If time is money, CVSA director of roadside inspection Kerri Wirachowsky said fleets stand to benefit from taking the time to teach drivers how to conduct thorough pre- and post-trip inspections.
“If you talk to most companies they’ll give their drivers 15 minutes front-end and back-end of the trip to do pre- and post-trip inspections,” Wirachowsky said. “You can do a decent trip inspection in 15 minutes.
“I teach an industry course. A lot of people come to that course and we teach them basically what roadside inspectors do,” Wirachowsky continued. “And my biggest thing is just because the guy can drive the truck doesn’t mean he knows what he’s looking at during the pre-trip. So, teaching drivers how to do a pre-trip is as important as teaching them how to drive the truck. And most drivers have not been trained to the extent they need to be.”
Hogg said the added pressure of hours of service regulations do not have to detract from effective pre-trip inspections as long as drivers are adequately trained.

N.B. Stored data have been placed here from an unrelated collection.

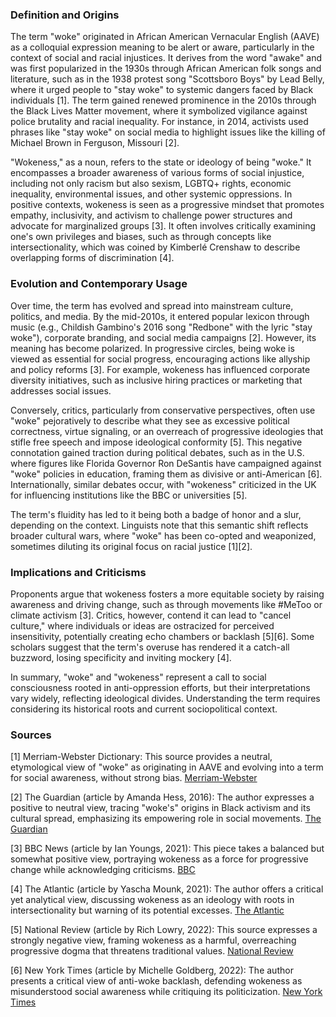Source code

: ### Definition and Origins

The term "woke" originated in African American Vernacular English (AAVE) as a colloquial expression meaning to be alert or aware, particularly in the context of social and racial injustices. It derives from the word "awake" and was first popularized in the 1930s through African American folk songs and literature, such as in the 1938 protest song "Scottsboro Boys" by Lead Belly, where it urged people to "stay woke" to systemic dangers faced by Black individuals [1]. The term gained renewed prominence in the 2010s through the Black Lives Matter movement, where it symbolized vigilance against police brutality and racial inequality. For instance, in 2014, activists used phrases like "stay woke" on social media to highlight issues like the killing of Michael Brown in Ferguson, Missouri [2].

"Wokeness," as a noun, refers to the state or ideology of being "woke." It encompasses a broader awareness of various forms of social injustice, including not only racism but also sexism, LGBTQ+ rights, economic inequality, environmental issues, and other systemic oppressions. In positive contexts, wokeness is seen as a progressive mindset that promotes empathy, inclusivity, and activism to challenge power structures and advocate for marginalized groups [3]. It often involves critically examining one's own privileges and biases, such as through concepts like intersectionality, which was coined by Kimberlé Crenshaw to describe overlapping forms of discrimination [4].

### Evolution and Contemporary Usage

Over time, the term has evolved and spread into mainstream culture, politics, and media. By the mid-2010s, it entered popular lexicon through music (e.g., Childish Gambino's 2016 song "Redbone" with the lyric "stay woke"), corporate branding, and social media campaigns [2]. However, its meaning has become polarized. In progressive circles, being woke is viewed as essential for social progress, encouraging actions like allyship and policy reforms [3]. For example, wokeness has influenced corporate diversity initiatives, such as inclusive hiring practices or marketing that addresses social issues.

Conversely, critics, particularly from conservative perspectives, often use "woke" pejoratively to describe what they see as excessive political correctness, virtue signaling, or an overreach of progressive ideologies that stifle free speech and impose ideological conformity [5]. This negative connotation gained traction during political debates, such as in the U.S. where figures like Florida Governor Ron DeSantis have campaigned against "woke" policies in education, framing them as divisive or anti-American [6]. Internationally, similar debates occur, with "wokeness" criticized in the UK for influencing institutions like the BBC or universities [5].

The term's fluidity has led to it being both a badge of honor and a slur, depending on the context. Linguists note that this semantic shift reflects broader cultural wars, where "woke" has been co-opted and weaponized, sometimes diluting its original focus on racial justice [1][2].

### Implications and Criticisms

Proponents argue that wokeness fosters a more equitable society by raising awareness and driving change, such as through movements like #MeToo or climate activism [3]. Critics, however, contend it can lead to "cancel culture," where individuals or ideas are ostracized for perceived insensitivity, potentially creating echo chambers or backlash [5][6]. Some scholars suggest that the term's overuse has rendered it a catch-all buzzword, losing specificity and inviting mockery [4].

In summary, "woke" and "wokeness" represent a call to social consciousness rooted in anti-oppression efforts, but their interpretations vary widely, reflecting ideological divides. Understanding the term requires considering its historical roots and current sociopolitical context.

### Sources

[1] Merriam-Webster Dictionary: This source provides a neutral, etymological view of "woke" as originating in AAVE and evolving into a term for social awareness, without strong bias. [Merriam-Webster](https://www.merriam-webster.com/dictionary/woke)

[2] The Guardian (article by Amanda Hess, 2016): The author expresses a positive to neutral view, tracing "woke's" origins in Black activism and its cultural spread, emphasizing its empowering role in social movements. [The Guardian](https://www.theguardian.com/commentisfree/2016/oct/14/stay-woke-history-black-gay-slang-2016-meaning)

[3] BBC News (article by Ian Youngs, 2021): This piece takes a balanced but somewhat positive view, portraying wokeness as a force for progressive change while acknowledging criticisms. [BBC](https://www.bbc.com/news/entertainment-arts-55948550)

[4] The Atlantic (article by Yascha Mounk, 2021): The author offers a critical yet analytical view, discussing wokeness as an ideology with roots in intersectionality but warning of its potential excesses. [The Atlantic](https://www.theatlantic.com/ideas/archive/2021/10/wokeness-ideology-progressive/620406/)

[5] National Review (article by Rich Lowry, 2022): This source expresses a strongly negative view, framing wokeness as a harmful, overreaching progressive dogma that threatens traditional values. [National Review](https://www.nationalreview.com/2022/03/the-war-on-wokeness/)

[6] New York Times (article by Michelle Goldberg, 2022): The author presents a critical view of anti-woke backlash, defending wokeness as misunderstood social awareness while critiquing its politicization. [New York Times](https://www.nytimes.com/2022/03/18/opinion/cancel-culture-free-speech.html)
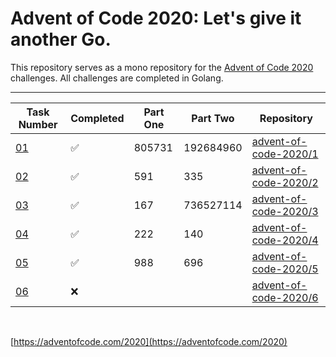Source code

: # Advent of Code 2020: Let's give it another Go.

This repository serves as a mono repository for the [Advent of Code 2020](https://adventofcode.com/2020) challenges. All challenges are completed in Golang.


---

<!--✅ ❌ -->

| Task Number | Completed | Part One | Part Two | Repository |
|-------------|-----------|-|--|--------|
| [01](https://adventofcode.com/2020/day/1) | ✅ | 805731 | 192684960 | [advent-of-code-2020/1](https://github.com/n0rrman/advent-of-code-2020/tree/main/01) |
| [02](https://adventofcode.com/2020/day/2) | ✅ | 591 | 335 | [advent-of-code-2020/2](https://github.com/n0rrman/advent-of-code-2020/tree/main/02) |
| [03](https://adventofcode.com/2020/day/3) | ✅ | 167 | 736527114 | [advent-of-code-2020/3](https://github.com/n0rrman/advent-of-code-2020/tree/main/03) |
| [04](https://adventofcode.com/2020/day/4) | ✅ | 222 | 140 | [advent-of-code-2020/4](https://github.com/n0rrman/advent-of-code-2020/tree/main/04) |
| [05](https://adventofcode.com/2020/day/5) | ✅ | 988 | 696 | [advent-of-code-2020/5](https://github.com/n0rrman/advent-of-code-2020/tree/main/05) |
| [06](https://adventofcode.com/2020/day/6) | ❌ |  |  | [advent-of-code-2020/6](https://github.com/n0rrman/advent-of-code-2020/tree/main/06) |

&nbsp;

[https://adventofcode.com/2020](https://adventofcode.com/2020)
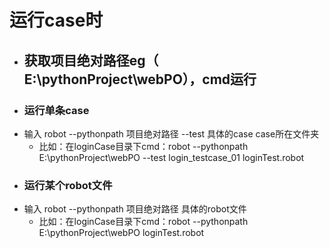 # 运行case时
 - ## 获取项目绝对路径eg（ E:\pythonProject\webPO），cmd运行
 - ### 运行单条case
 - 输入 robot  --pythonpath  项目绝对路径  --test  具体的case  case所在文件夹
   - 比如：在loginCase目录下cmd：robot  --pythonpath  E:\pythonProject\webPO   --test login_testcase_01   loginTest.robot  
 - ### 运行某个robot文件
 - 输入 robot  --pythonpath  项目绝对路径  具体的robot文件
   - 比如：在loginCase目录下cmd：robot  --pythonpath  E:\pythonProject\webPO   loginTest.robot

“Conducting pre-trip inspections can help identify potential problems before heading out on the road, but some training is necessary in order for drivers to be able to recognize indicators of mechanical defects,” Hogg said. “Drivers are also under a strict timeline due to hours of service regulations, so it can sometimes be challenging to find the time needed to perform proper pre-trip inspections. However, planning ahead can help ensure that drivers have enough time to complete thorough pre-trip inspections of their vehicle.”
Let automatic slack adjusters do their jobs. Typically drivers don’t need to adjust automatic slack adjusters. If drivers notice leaks during inspections, or pulling to one side when braking inform their maintenance contact immediately.
In a time when higher insurance rates and nuclear verdicts are taking a toll on fleets, Hendtrickson Director of Engineering David Gonska said carriers could “absolutely” benefit from more training.
“Regardless if your position is within a maintenance shop or anywhere within the fleet, or within the trucking industry as a whole, I don’t think you can train your people enough,” Gonska said. “Whether it’s the technician on how to perform the latest maintenance practice on the latest product or someone in the office learning how to more thoroughly analyze their logistics data to understand what their total cost of ownership is for a particular part. We can all always benefit from more training.”
Gonska and a colleague learned first-hand at a shop how a lack of training can sometimes be painfully on display.
“We wanted to check some torques and we asked a technician there for a torque wrench and he goes, ‘What’s that?’” Gonska said.
After describing the tool, the tech realized what it was and said it was locked up and that he’d have to find the key.
“He comes back 15 minutes later with the torque wrench and the first thing I do is look at the calibration sticker on the wrench and it hasn’t been calibrated in three or four years. Those practices are out there,” Gonska said.
“So there’s definitely a need for training and I think you have some shops that are very good at it and others that certainly have an opportunity to improve,” Gonska added. “Going to events like TMC (ATA’s Technology Maintenance Council) is an invaluable way of attaining that information and that knowledge.”